Please repeat only these lines, exactly: the one containing "# ASP.NET Core 2.0" and all that come after it in the material.
(SOURCE INFORMATION Opens)
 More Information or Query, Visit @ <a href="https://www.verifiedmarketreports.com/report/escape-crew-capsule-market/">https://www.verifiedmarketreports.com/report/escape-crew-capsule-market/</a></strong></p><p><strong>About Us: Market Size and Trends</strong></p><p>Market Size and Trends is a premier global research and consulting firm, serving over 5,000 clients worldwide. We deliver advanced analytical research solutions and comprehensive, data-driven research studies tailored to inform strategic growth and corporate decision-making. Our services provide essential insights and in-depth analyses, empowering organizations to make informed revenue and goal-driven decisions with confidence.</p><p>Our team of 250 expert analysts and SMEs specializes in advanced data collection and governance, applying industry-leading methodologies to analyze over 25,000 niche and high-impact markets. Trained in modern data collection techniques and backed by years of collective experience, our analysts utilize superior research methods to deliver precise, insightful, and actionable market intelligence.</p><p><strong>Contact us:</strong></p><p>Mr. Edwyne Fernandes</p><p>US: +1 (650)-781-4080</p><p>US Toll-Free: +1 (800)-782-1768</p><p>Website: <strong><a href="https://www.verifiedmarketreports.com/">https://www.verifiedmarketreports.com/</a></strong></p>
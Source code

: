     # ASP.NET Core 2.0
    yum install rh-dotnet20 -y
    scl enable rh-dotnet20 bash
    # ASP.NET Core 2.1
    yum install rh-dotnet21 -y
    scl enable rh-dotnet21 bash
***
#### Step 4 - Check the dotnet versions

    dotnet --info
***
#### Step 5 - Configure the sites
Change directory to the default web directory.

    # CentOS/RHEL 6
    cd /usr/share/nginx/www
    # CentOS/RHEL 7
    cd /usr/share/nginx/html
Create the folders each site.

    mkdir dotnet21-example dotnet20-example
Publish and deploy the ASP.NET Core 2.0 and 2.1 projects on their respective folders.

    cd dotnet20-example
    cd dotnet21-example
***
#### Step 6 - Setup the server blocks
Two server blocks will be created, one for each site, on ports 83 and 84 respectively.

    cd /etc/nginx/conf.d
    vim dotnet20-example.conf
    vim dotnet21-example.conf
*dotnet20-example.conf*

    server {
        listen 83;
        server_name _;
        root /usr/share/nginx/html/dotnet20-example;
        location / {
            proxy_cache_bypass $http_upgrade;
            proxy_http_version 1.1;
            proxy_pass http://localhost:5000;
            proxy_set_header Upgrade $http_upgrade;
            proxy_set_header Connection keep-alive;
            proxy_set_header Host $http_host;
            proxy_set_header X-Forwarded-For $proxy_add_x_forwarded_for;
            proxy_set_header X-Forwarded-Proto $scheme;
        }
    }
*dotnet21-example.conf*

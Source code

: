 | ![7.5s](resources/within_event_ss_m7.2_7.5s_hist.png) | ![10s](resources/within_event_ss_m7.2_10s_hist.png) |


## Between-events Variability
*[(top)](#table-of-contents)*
(SOURCE INFORMATION Closes)
• **ANSWER BOX**
:     # ASP.NET Core 2.0
    yum install rh-dotnet20 -y
    scl enable rh-dotnet20 bash
    # ASP.NET Core 2.1
    yum install rh-dotnet21 -y
    scl enable rh-dotnet21 bash
***
#### Step 4 - Check the dotnet versions

    dotnet --info
***
#### Step 5 - Configure the sites
Change directory to the default web directory.

    # CentOS/RHEL 6
    cd /usr/share/nginx/www
    # CentOS/RHEL 7
    cd /usr/share/nginx/html
Create the folders each site.

    mkdir dotnet21-example dotnet20-example
Publish and deploy the ASP.NET Core 2.0 and 2.1 projects on their respective folders.

    cd dotnet20-example
    cd dotnet21-example
***
#### Step 6 - Setup the server blocks
Two server blocks will be created, one for each site, on ports 83 and 84 respectively.

    cd /etc/nginx/conf.d
    vim dotnet20-example.conf
    vim dotnet21-example.conf
*dotnet20-example.conf*

    server {
        listen 83;
        server_name _;
        root /usr/share/nginx/html/dotnet20-example;
        location / {
            proxy_cache_bypass $http_upgrade;
            proxy_http_version 1.1;
            proxy_pass http://localhost:5000;
            proxy_set_header Upgrade $http_upgrade;
            proxy_set_header Connection keep-alive;
            proxy_set_header Host $http_host;
            proxy_set_header X-Forwarded-For $proxy_add_x_forwarded_for;
            proxy_set_header X-Forwarded-Proto $scheme;
        }
    }
*dotnet21-example.conf*

Source code

: | ![7.5s](resources/within_event_ss_m7.2_7.5s_hist.png) | ![10s](resources/within_event_ss_m7.2_10s_hist.png) |


## Between-events Variability
*[(top)](#table-of-contents)*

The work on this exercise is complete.